━━━━━ DATA IN THIS EXERCISE
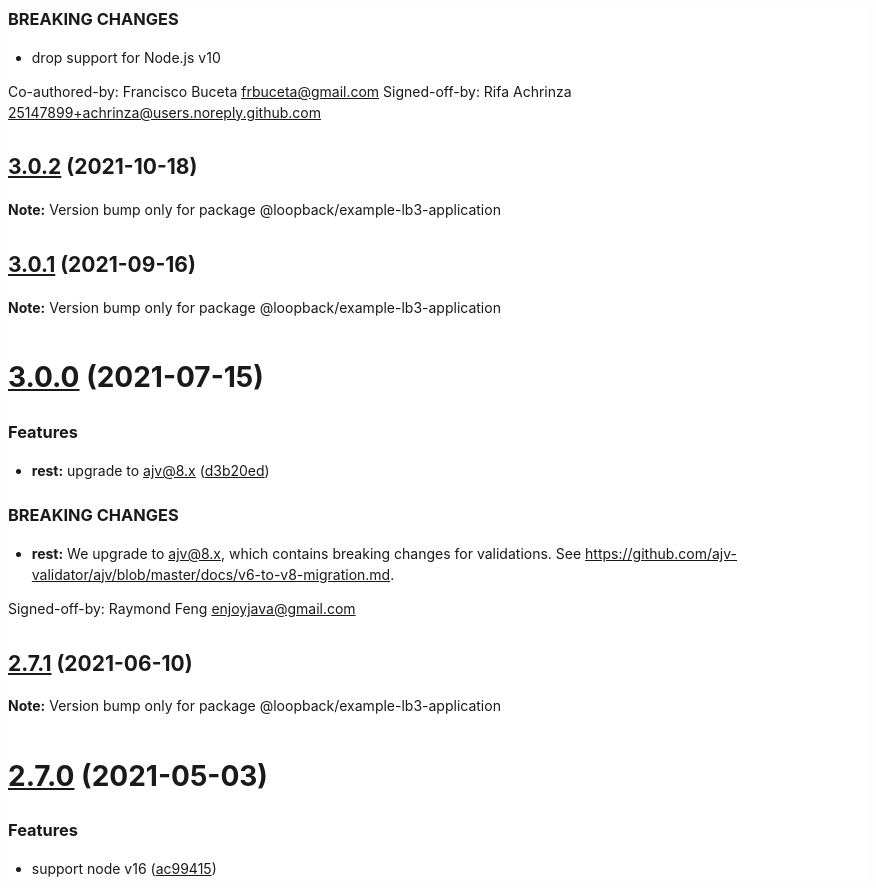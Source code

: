 ### BREAKING CHANGES

- drop support for Node.js v10

Co-authored-by: Francisco Buceta <frbuceta@gmail.com>
Signed-off-by: Rifa Achrinza <25147899+achrinza@users.noreply.github.com>

## [3.0.2](https://github.com/loopbackio/loopback-next/compare/@loopback/example-lb3-application@3.0.1...@loopback/example-lb3-application@3.0.2) (2021-10-18)

**Note:** Version bump only for package @loopback/example-lb3-application

## [3.0.1](https://github.com/loopbackio/loopback-next/compare/@loopback/example-lb3-application@3.0.0...@loopback/example-lb3-application@3.0.1) (2021-09-16)

**Note:** Version bump only for package @loopback/example-lb3-application

# [3.0.0](https://github.com/loopbackio/loopback-next/compare/@loopback/example-lb3-application@2.7.1...@loopback/example-lb3-application@3.0.0) (2021-07-15)

### Features

- **rest:** upgrade to ajv@8.x ([d3b20ed](https://github.com/loopbackio/loopback-next/commit/d3b20edc142d5c014c17ffbfa69f74403793330f))

### BREAKING CHANGES

- **rest:** We upgrade to ajv@8.x, which contains breaking changes
  for validations. See https://github.com/ajv-validator/ajv/blob/master/docs/v6-to-v8-migration.md.

Signed-off-by: Raymond Feng <enjoyjava@gmail.com>

## [2.7.1](https://github.com/loopbackio/loopback-next/compare/@loopback/example-lb3-application@2.7.0...@loopback/example-lb3-application@2.7.1) (2021-06-10)

**Note:** Version bump only for package @loopback/example-lb3-application

# [2.7.0](https://github.com/loopbackio/loopback-next/compare/@loopback/example-lb3-application@2.6.1...@loopback/example-lb3-application@2.7.0) (2021-05-03)

### Features

- support node v16 ([ac99415](https://github.com/loopbackio/loopback-next/commit/ac994154543bde22b4482ba98813351656db1b55))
━━━━━━━━━━
• [REQUIRED WORK]:
Looking at the entries above, count the lines that contain the string "upgrade", then give the number and nothing else.

• [RESULT FOR THIS TASK]:
2